Grey Rock Restaurant Review

at the Heidel House Resort
643 Illinois Avenue
Green Lake, WI 54941
Review originally posted 2/13/03

Nestled against the shore of the deepest lake in Wisconsin – Green Lake – the Grey Rock Mansion at the Heidel House Resort boasts one of the most picturesque settings I have visited and is truly an adventure in fine dining. From the outside, and even upon entering, it is hard to believe that the present restaurant has roots that date back to 1873, although the building itself was actually constructed in 1949.

A great view of the lake from any table

I can understand The Grey Rock’s reputation as one of the top restaurants in the state – it was definitely in the top ten of the best restaurants in which we have had the pleasure to dine.

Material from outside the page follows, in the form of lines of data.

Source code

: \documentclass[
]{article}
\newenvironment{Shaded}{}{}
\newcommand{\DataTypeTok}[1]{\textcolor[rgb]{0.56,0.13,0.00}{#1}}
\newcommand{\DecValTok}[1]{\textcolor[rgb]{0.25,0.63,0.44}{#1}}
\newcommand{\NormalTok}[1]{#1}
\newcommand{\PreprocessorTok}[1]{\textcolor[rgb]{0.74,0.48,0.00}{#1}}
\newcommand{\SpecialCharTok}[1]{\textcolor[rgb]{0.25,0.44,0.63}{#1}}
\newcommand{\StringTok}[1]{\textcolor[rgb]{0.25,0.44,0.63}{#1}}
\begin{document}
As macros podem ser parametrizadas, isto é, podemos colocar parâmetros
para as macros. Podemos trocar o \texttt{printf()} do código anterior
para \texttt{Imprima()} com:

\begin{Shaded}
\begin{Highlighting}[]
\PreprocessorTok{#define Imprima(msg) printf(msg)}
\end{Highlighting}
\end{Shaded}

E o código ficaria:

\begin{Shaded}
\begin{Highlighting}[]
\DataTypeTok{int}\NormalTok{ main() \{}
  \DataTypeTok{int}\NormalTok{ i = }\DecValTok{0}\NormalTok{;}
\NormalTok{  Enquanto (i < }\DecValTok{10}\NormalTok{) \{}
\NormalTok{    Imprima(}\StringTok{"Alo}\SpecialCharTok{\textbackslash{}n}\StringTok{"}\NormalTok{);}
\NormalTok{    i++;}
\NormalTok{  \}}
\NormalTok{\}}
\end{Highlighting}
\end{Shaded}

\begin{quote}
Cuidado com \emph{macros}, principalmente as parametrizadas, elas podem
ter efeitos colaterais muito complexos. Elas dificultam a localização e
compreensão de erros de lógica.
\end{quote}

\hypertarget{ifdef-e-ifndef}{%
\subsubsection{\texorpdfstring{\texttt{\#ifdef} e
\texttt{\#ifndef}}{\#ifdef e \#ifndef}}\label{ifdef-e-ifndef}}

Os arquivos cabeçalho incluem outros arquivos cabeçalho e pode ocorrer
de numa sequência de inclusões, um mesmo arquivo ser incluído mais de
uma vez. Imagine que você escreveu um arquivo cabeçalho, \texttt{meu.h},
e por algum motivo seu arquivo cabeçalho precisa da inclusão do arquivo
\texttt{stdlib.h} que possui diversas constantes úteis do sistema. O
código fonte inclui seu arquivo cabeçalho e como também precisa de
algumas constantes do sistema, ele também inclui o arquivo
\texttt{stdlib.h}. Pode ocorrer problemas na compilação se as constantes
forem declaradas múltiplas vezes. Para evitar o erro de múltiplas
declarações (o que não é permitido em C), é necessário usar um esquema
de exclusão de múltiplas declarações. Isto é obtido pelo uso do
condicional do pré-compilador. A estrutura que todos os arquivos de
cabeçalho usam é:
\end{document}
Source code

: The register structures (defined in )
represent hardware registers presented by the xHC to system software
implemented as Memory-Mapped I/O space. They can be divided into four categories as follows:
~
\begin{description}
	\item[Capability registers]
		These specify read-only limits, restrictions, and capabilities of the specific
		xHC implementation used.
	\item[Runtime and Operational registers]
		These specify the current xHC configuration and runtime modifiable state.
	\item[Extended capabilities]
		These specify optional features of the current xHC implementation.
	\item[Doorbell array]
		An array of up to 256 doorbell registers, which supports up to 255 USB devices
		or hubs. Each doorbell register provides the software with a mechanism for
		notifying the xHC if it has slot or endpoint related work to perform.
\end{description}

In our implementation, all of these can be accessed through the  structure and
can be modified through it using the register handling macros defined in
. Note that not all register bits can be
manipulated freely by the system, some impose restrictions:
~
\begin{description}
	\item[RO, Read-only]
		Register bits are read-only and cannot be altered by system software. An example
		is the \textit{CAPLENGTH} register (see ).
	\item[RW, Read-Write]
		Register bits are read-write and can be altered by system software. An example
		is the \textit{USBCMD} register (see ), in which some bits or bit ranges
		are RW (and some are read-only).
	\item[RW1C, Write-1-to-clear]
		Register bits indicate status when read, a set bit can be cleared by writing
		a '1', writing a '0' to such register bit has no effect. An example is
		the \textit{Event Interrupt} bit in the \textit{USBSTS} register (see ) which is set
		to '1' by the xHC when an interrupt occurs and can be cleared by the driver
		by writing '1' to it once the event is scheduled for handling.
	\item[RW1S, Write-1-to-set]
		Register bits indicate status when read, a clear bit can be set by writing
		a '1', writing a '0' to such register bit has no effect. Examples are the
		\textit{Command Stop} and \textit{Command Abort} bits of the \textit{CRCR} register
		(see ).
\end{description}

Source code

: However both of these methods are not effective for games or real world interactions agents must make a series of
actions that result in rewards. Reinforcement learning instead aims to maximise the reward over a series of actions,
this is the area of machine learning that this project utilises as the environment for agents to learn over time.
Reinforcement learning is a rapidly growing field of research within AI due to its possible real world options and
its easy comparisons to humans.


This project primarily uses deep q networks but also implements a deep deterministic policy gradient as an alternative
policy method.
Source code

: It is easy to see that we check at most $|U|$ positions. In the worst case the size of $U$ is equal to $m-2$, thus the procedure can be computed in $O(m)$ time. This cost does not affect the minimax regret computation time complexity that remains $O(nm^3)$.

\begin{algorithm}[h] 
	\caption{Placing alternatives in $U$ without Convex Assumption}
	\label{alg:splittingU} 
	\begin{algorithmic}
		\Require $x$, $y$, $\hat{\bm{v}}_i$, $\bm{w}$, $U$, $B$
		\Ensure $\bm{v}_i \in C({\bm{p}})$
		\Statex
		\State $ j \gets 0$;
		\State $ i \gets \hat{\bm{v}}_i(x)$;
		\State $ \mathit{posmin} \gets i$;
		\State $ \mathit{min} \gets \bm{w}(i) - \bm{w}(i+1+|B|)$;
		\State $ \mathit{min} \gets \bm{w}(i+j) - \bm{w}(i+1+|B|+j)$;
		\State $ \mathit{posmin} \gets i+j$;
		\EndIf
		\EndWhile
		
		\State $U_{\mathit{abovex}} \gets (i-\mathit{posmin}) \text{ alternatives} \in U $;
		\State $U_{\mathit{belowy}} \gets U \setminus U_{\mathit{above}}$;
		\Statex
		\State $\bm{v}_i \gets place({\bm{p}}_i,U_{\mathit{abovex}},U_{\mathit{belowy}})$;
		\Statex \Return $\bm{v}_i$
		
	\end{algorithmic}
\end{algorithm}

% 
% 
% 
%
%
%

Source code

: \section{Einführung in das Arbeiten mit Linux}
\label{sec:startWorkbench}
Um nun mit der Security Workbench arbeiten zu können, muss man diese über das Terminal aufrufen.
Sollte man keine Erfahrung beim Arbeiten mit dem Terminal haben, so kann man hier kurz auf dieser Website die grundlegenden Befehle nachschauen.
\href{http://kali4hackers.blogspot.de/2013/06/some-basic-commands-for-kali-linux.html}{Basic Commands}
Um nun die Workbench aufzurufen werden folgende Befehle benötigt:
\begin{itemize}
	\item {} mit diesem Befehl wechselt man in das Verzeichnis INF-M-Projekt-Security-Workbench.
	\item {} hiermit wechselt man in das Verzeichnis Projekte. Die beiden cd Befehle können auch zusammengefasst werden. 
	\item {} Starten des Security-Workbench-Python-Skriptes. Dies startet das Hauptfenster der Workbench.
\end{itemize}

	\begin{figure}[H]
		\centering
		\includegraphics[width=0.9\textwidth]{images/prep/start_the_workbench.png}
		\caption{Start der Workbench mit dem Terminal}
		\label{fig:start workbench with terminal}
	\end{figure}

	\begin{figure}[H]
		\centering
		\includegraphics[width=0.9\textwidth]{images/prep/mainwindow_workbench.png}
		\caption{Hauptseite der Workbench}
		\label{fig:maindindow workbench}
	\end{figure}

From the moment that you set foot inside the door, prepare yourself for one of the finer dining experiences that you may ever have. Heidi and I had the pleasure of a dinner there in early January and I was amazed that the place was so empty. Usually an empty restaurant is not a good omen. Au contraire, mon ami. We started the evening with a cocktail in the bar area where an incredible panoramic view of Green Lake is available. We relaxed on a semi-circular leather sofa fronted by a huge round table before a blazing gas fireplace that was about four feet long with a marble hearth that was framed with matched vases filled with tall, dried prairie grasses.

Relax by the fire

We were escorted down a long, carpeted, spiral staircase flanked by whitewashed brick. At the bottom of the stairs was an entryway leading to one of four dining rooms that I could see. We were directed to a table in a room with glass on three sides that also overlooked the lake. The white tablecloth was covered with a sheet of pristine white paper and adorned with small, crystal salt and pepper shakers.

 Angela was to be our waitress and her warm smile was relaxed and confident. She brought us menus and explained the specials for the evening. As we began to study the choices, my mouth literally began to water, for every single appetizer and entree – even though not embellished with a fancy description – was begging me to order it. Perhaps I was hungrier than I had thought?? We inquired about possibly trying a combination of two appetizers: Oysters Rockefeller and Maryland Crab Cake. The Grey Rock chef obliged. The Oysters came complete with the difficult-to-find Neuske Bacon and were fresh, juicy and tasty. The Crab Cake was about 2 ½” in diameter and the flavor was rich and spicy with just a hint of heat and an indescribably delicious sauce.

Fresh bread with a butter trio

A trio of Dill, Rosemary and Focaccia bread was then brought to the table, flanked by a trio of spreads: Salmon Mousse, Sun-Dried Tomato and a mash of Niçoise olives. Each bread and topping was a taste treat. I could have made a meal of the bread alone but decided to try to save some of my appetite for the main course. Heidi had decided on the Sushi-grade tuna, seared and drizzled with a rich Madeira reduction sauce with mushrooms and served with fois gras, root vegetables and horseradish-whipped potatoes.

Veal Oscar

The tuna was a just a tad past perfectly done, but the premium tuna flaked easily and the flavors were excellent. Talk about rich! I ordered the Veal Oscar, which I have not ordered since I lived on the left coast many years ago. It was slightly different from the “traditional” style in that it was several slices from two nearby bones of a baby veal cutlet tucked neatly beside a pile of Alaskan king crab – each the length and size of my little finger – and asparagus, topped with a delicate hollandaise sauce and accompanied by sautéed potato fingers.

The flavors here were exceptional; the presentations were outstanding! Two glasses of wonderfully crisp and light Chardonnay put the exclamation point on the dinners. Neither of us could quite finish the sumptuous feast and were quite full when Angela returned with an alarmingly large array of tempting dessert choices.

Against the cries of protest from of our sated stomachs, we decided to split a Key Lime pie. Two, small semi-circles of pale green ambrosia, a walnut-sized scoop of tangy lemon sorbet and a fresh strawberry were delivered to our table. The dessert was picture-perfect… but only for an instant. A single sample confirmed the tartness and the taste-temptation was quickly devoured.

Suffice it to say that our dinners were fit for a King and a Queen and were very reasonably priced.  The whole evening took about 2 ½ hours and not once were we rushed. And when one considers the quality of the meals, the professional and competent level of service and the beautiful venue, the price was as reasonable as one could imagine.

Add the excellent service, attractive and appealing dinner/plate presentations to the incredible views of the lake and you have the makings for a marvelous evening. A hearty round of applause goes out to Executive Chef Scott McFarland and his entire staff! Tonight, as the snow fell, the lake setting took on an almost surreal beauty.

We saw only a few tables of diners although it was a Saturday night. This really amazed us, but perhaps no one knows of the Grey Rock. No, that is impossible, isn’t it?? Do yourself a favor and plan to dine at the Grey Rock – soon – before the line to get in stretches all the way to Madison. We drove 165 miles to stay at the Heidel House Resort and have dinner at the Grey Rock. I would do it again… in a heartbeat!